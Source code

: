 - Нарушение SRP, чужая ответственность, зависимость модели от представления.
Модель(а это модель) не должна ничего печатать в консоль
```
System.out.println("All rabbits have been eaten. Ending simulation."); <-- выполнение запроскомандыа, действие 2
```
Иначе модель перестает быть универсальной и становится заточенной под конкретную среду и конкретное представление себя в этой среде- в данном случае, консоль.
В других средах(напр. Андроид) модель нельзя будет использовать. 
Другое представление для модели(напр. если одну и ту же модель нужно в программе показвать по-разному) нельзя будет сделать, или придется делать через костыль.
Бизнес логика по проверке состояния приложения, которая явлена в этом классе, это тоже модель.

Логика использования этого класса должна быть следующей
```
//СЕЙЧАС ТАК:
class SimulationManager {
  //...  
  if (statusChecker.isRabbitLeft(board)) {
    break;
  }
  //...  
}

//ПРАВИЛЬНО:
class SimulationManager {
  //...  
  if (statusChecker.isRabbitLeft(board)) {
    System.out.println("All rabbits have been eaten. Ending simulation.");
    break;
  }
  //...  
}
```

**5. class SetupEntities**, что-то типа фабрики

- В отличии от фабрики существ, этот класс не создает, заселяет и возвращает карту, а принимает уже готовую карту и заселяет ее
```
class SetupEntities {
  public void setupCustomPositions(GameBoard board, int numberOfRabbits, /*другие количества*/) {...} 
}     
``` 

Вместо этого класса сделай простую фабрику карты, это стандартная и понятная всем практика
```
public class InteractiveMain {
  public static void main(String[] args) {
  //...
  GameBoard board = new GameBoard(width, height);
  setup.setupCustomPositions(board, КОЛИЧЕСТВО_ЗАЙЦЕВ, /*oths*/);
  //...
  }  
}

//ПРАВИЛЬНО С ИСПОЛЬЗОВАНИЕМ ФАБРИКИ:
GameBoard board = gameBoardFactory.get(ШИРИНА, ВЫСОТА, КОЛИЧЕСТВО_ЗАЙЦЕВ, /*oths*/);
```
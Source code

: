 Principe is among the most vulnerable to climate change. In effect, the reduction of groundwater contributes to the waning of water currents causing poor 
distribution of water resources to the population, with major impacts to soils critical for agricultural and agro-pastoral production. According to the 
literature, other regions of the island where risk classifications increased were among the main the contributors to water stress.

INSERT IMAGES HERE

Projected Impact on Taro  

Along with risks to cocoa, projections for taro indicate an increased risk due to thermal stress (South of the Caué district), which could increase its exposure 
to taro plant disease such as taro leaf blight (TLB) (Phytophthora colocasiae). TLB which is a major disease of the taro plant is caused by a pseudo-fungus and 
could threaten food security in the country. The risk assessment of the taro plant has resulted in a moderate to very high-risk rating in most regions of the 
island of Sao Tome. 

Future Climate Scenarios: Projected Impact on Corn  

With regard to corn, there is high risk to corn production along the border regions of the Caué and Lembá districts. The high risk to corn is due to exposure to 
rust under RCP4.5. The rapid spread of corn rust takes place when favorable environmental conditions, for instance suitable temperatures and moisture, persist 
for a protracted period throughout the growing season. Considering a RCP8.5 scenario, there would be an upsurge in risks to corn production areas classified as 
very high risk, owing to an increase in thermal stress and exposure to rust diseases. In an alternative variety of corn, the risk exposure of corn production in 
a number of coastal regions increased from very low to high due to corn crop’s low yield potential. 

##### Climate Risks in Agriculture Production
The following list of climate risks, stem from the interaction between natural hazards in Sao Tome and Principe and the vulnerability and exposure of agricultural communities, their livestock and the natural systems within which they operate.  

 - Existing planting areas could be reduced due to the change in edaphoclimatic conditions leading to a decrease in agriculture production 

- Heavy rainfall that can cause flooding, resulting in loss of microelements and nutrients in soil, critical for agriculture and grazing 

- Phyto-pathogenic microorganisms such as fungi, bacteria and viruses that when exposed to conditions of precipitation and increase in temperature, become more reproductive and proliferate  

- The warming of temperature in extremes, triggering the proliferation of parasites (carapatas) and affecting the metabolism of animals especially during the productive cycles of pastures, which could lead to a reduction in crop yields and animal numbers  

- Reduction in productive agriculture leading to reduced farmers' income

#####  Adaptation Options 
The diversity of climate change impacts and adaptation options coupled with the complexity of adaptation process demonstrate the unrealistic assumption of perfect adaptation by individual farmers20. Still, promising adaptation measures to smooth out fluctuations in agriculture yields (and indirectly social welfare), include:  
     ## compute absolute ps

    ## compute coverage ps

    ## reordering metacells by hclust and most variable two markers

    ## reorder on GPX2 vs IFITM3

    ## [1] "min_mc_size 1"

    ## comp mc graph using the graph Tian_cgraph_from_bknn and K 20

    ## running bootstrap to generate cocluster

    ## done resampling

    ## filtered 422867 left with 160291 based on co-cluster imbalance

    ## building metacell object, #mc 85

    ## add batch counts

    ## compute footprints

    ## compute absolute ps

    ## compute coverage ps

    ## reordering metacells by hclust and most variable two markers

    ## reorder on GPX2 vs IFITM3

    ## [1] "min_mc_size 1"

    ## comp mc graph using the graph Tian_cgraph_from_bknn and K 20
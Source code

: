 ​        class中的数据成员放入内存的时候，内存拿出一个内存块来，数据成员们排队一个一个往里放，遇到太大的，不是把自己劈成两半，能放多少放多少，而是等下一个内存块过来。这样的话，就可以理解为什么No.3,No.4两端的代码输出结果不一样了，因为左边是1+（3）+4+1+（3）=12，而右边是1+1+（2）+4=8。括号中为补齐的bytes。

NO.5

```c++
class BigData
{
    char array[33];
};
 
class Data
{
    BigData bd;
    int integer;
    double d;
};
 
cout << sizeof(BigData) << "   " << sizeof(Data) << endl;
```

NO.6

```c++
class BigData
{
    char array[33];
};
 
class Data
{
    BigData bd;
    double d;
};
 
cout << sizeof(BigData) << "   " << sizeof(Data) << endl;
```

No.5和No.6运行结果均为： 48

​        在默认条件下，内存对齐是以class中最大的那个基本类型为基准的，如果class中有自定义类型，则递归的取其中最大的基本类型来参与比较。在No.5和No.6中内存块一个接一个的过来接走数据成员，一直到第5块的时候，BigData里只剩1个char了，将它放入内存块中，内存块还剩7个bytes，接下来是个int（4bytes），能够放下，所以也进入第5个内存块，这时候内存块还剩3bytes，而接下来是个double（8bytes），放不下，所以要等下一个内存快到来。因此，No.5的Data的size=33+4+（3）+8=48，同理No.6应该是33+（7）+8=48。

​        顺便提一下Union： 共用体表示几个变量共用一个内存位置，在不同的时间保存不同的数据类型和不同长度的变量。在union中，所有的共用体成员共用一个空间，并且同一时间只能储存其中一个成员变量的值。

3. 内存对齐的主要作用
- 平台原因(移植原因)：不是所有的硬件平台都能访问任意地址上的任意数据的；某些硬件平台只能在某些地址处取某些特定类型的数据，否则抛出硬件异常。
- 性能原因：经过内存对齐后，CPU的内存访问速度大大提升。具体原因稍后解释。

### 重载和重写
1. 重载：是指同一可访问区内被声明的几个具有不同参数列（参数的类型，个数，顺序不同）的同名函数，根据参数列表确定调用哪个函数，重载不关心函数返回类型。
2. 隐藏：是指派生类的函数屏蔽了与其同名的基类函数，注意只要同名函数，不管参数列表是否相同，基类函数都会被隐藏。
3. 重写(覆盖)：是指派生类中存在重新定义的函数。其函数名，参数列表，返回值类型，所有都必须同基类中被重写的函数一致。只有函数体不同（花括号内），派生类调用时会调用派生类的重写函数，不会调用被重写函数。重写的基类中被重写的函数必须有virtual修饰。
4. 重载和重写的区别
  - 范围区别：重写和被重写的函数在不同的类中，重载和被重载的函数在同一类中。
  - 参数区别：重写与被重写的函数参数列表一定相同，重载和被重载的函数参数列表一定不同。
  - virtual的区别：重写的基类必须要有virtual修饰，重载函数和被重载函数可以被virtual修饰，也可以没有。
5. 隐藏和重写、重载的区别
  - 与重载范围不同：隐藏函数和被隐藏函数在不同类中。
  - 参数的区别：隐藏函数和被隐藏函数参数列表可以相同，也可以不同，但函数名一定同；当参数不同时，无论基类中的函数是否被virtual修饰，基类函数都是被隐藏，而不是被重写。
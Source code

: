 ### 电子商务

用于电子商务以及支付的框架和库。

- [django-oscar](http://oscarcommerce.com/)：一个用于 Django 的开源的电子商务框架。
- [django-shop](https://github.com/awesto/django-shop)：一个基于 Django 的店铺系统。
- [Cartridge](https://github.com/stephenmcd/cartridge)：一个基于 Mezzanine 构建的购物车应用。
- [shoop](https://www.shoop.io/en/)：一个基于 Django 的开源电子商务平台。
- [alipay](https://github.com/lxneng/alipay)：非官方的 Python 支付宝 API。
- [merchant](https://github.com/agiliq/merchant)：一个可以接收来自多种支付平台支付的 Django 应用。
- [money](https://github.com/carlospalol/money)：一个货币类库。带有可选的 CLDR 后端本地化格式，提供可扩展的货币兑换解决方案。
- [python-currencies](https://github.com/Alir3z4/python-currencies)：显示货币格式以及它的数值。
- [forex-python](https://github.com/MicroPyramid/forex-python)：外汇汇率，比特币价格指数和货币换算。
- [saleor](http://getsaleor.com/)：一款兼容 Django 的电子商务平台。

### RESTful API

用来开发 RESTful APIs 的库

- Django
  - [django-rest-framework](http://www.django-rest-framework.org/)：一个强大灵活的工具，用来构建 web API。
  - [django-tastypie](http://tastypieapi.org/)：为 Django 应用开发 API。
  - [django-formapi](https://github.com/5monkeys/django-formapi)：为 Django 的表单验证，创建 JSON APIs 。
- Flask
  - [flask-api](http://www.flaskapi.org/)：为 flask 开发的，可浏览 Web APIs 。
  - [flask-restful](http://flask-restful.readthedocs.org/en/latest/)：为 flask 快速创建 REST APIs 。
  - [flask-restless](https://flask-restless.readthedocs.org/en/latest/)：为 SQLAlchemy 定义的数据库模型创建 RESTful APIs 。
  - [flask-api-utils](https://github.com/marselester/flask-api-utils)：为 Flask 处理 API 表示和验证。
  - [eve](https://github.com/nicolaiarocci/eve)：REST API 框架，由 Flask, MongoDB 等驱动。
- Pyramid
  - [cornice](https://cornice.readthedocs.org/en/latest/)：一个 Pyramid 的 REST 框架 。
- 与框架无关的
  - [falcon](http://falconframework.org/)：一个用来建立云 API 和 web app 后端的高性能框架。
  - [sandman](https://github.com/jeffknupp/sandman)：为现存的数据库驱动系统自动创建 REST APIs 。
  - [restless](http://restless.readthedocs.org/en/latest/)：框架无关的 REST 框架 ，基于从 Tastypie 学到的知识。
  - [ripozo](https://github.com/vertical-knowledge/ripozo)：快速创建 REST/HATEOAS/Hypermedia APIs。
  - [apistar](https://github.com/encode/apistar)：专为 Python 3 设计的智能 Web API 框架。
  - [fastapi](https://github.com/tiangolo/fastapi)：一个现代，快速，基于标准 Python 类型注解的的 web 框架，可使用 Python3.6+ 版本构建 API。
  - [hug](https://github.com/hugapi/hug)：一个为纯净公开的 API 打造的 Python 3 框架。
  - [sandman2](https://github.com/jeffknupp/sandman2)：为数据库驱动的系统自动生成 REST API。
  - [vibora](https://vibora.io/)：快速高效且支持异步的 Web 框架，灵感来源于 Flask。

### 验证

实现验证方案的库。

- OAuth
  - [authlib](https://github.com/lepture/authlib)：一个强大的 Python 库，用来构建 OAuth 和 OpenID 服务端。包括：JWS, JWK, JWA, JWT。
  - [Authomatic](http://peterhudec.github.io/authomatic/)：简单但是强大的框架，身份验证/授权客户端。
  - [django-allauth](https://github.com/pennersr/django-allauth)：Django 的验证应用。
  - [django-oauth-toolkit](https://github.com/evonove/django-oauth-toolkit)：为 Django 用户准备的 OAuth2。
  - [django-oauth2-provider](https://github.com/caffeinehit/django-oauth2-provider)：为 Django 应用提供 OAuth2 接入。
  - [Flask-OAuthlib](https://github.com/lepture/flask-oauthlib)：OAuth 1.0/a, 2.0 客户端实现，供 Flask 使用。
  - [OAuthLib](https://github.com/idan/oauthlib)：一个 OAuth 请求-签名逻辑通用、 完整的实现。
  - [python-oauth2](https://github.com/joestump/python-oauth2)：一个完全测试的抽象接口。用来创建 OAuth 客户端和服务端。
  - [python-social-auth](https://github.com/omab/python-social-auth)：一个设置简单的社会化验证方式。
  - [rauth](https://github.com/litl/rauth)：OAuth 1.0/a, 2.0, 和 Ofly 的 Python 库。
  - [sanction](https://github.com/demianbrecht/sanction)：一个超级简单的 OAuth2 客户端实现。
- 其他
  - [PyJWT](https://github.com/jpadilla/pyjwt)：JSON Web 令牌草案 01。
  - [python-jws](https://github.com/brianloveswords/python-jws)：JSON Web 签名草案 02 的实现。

--

TASK DETAILS> Every line above that holds the string "GameBoard" should be copied out.

SOLUTION TO THIS EXERCISE>
  public void setupCustomPositions(GameBoard board, int numberOfRabbits, /*другие количества*/) {...} 
  GameBoard board = new GameBoard(width, height);
GameBoard board = gameBoardFactory.get(ШИРИНА, ВЫСОТА, КОЛИЧЕСТВО_ЗАЙЦЕВ, /*oths*/);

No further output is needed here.